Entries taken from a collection
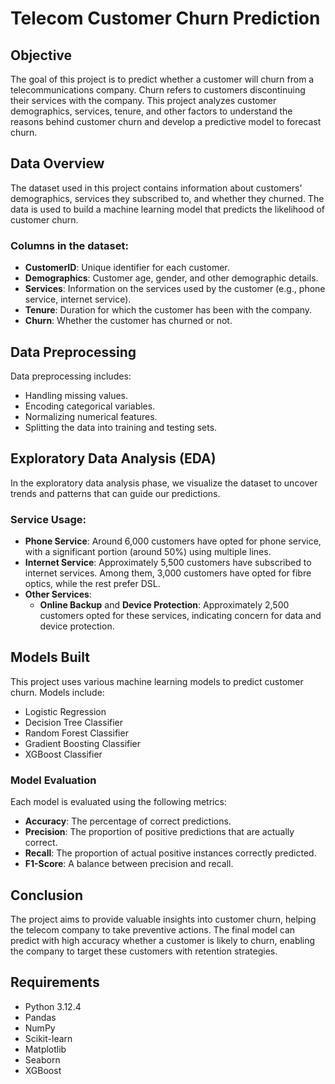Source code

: # Telecom Customer Churn Prediction

## Objective
The goal of this project is to predict whether a customer will churn from a telecommunications company. Churn refers to customers discontinuing their services with the company. This project analyzes customer demographics, services, tenure, and other factors to understand the reasons behind customer churn and develop a predictive model to forecast churn.

## Data Overview
The dataset used in this project contains information about customers' demographics, services they subscribed to, and whether they churned. The data is used to build a machine learning model that predicts the likelihood of customer churn.

### Columns in the dataset:
- **CustomerID**: Unique identifier for each customer.
- **Demographics**: Customer age, gender, and other demographic details.
- **Services**: Information on the services used by the customer (e.g., phone service, internet service).
- **Tenure**: Duration for which the customer has been with the company.
- **Churn**: Whether the customer has churned or not.

## Data Preprocessing
Data preprocessing includes:
- Handling missing values.
- Encoding categorical variables.
- Normalizing numerical features.
- Splitting the data into training and testing sets.

## Exploratory Data Analysis (EDA)
In the exploratory data analysis phase, we visualize the dataset to uncover trends and patterns that can guide our predictions.

### Service Usage:
- **Phone Service**: Around 6,000 customers have opted for phone service, with a significant portion (around 50%) using multiple lines.
- **Internet Service**: Approximately 5,500 customers have subscribed to internet services. Among them, 3,000 customers have opted for fibre optics, while the rest prefer DSL.
- **Other Services**: 
  - **Online Backup** and **Device Protection**: Approximately 2,500 customers opted for these services, indicating concern for data and device protection.

## Models Built
This project uses various machine learning models to predict customer churn. Models include:
- Logistic Regression
- Decision Tree Classifier
- Random Forest Classifier
- Gradient Boosting Classifier
- XGBoost Classifier

### Model Evaluation
Each model is evaluated using the following metrics:
- **Accuracy**: The percentage of correct predictions.
- **Precision**: The proportion of positive predictions that are actually correct.
- **Recall**: The proportion of actual positive instances correctly predicted.
- **F1-Score**: A balance between precision and recall.

## Conclusion
The project aims to provide valuable insights into customer churn, helping the telecom company to take preventive actions. The final model can predict with high accuracy whether a customer is likely to churn, enabling the company to target these customers with retention strategies.

## Requirements
- Python 3.12.4
- Pandas
- NumPy
- Scikit-learn
- Matplotlib
- Seaborn
- XGBoost


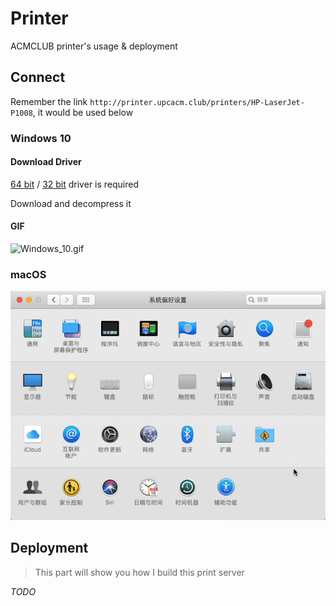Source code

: # Printer

ACMCLUB printer's usage & deployment

## Connect

Remember the link `http://printer.upcacm.club/printers/HP-LaserJet-P1008`, it would be used below

### Windows 10

#### Download Driver

[64 bit](./driver/64.zip) / [32 bit](./driver/32.zip) driver is required

Download and decompress it

#### GIF

![Windows_10.gif](./Windows_10.gif)

### macOS

![macOS.gif](./macOS.gif)

## Deployment

> This part will show you how I build this print server

*TODO*
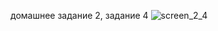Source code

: домашнее задание 2, задание 4
![screen_2_4](https://cloud.githubusercontent.com/assets/27973452/26460952/0e980726-4184-11e7-8bdf-541db2b50e03.jpg)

Problem to solve: Are you able to set down all the lines above exactly, without any pictures?

Worked solution:
Source code

: # Telecom Customer Churn Prediction

## Objective
The goal of this project is to predict whether a customer will churn from a telecommunications company. Churn refers to customers discontinuing their services with the company. This project analyzes customer demographics, services, tenure, and other factors to understand the reasons behind customer churn and develop a predictive model to forecast churn.

## Data Overview
The dataset used in this project contains information about customers' demographics, services they subscribed to, and whether they churned. The data is used to build a machine learning model that predicts the likelihood of customer churn.

### Columns in the dataset:
- **CustomerID**: Unique identifier for each customer.
- **Demographics**: Customer age, gender, and other demographic details.
- **Services**: Information on the services used by the customer (e.g., phone service, internet service).
- **Tenure**: Duration for which the customer has been with the company.
- **Churn**: Whether the customer has churned or not.

## Data Preprocessing
Data preprocessing includes:
- Handling missing values.
- Encoding categorical variables.
- Normalizing numerical features.
- Splitting the data into training and testing sets.

## Exploratory Data Analysis (EDA)
In the exploratory data analysis phase, we visualize the dataset to uncover trends and patterns that can guide our predictions.

### Service Usage:
- **Phone Service**: Around 6,000 customers have opted for phone service, with a significant portion (around 50%) using multiple lines.
- **Internet Service**: Approximately 5,500 customers have subscribed to internet services. Among them, 3,000 customers have opted for fibre optics, while the rest prefer DSL.
- **Other Services**: 
  - **Online Backup** and **Device Protection**: Approximately 2,500 customers opted for these services, indicating concern for data and device protection.

## Models Built
This project uses various machine learning models to predict customer churn. Models include:
- Logistic Regression
- Decision Tree Classifier
- Random Forest Classifier
- Gradient Boosting Classifier
- XGBoost Classifier

### Model Evaluation
Each model is evaluated using the following metrics:
- **Accuracy**: The percentage of correct predictions.
- **Precision**: The proportion of positive predictions that are actually correct.
- **Recall**: The proportion of actual positive instances correctly predicted.
- **F1-Score**: A balance between precision and recall.

## Conclusion
The project aims to provide valuable insights into customer churn, helping the telecom company to take preventive actions. The final model can predict with high accuracy whether a customer is likely to churn, enabling the company to target these customers with retention strategies.

## Requirements
- Python 3.12.4
- Pandas
- NumPy
- Scikit-learn
- Matplotlib
- Seaborn
- XGBoost


Source code

: # Printer

ACMCLUB printer's usage & deployment

## Connect

Remember the link `http://printer.upcacm.club/printers/HP-LaserJet-P1008`, it would be used below

### Windows 10

#### Download Driver

[64 bit](./driver/64.zip) / [32 bit](./driver/32.zip) driver is required

Download and decompress it

#### GIF

![Windows_10.gif](./Windows_10.gif)

### macOS

![macOS.gif](./macOS.gif)

## Deployment

> This part will show you how I build this print server

*TODO*
Source code

: домашнее задание 2, задание 4
![screen_2_4](https://cloud.githubusercontent.com/assets/27973452/26460952/0e980726-4184-11e7-8bdf-541db2b50e03.jpg)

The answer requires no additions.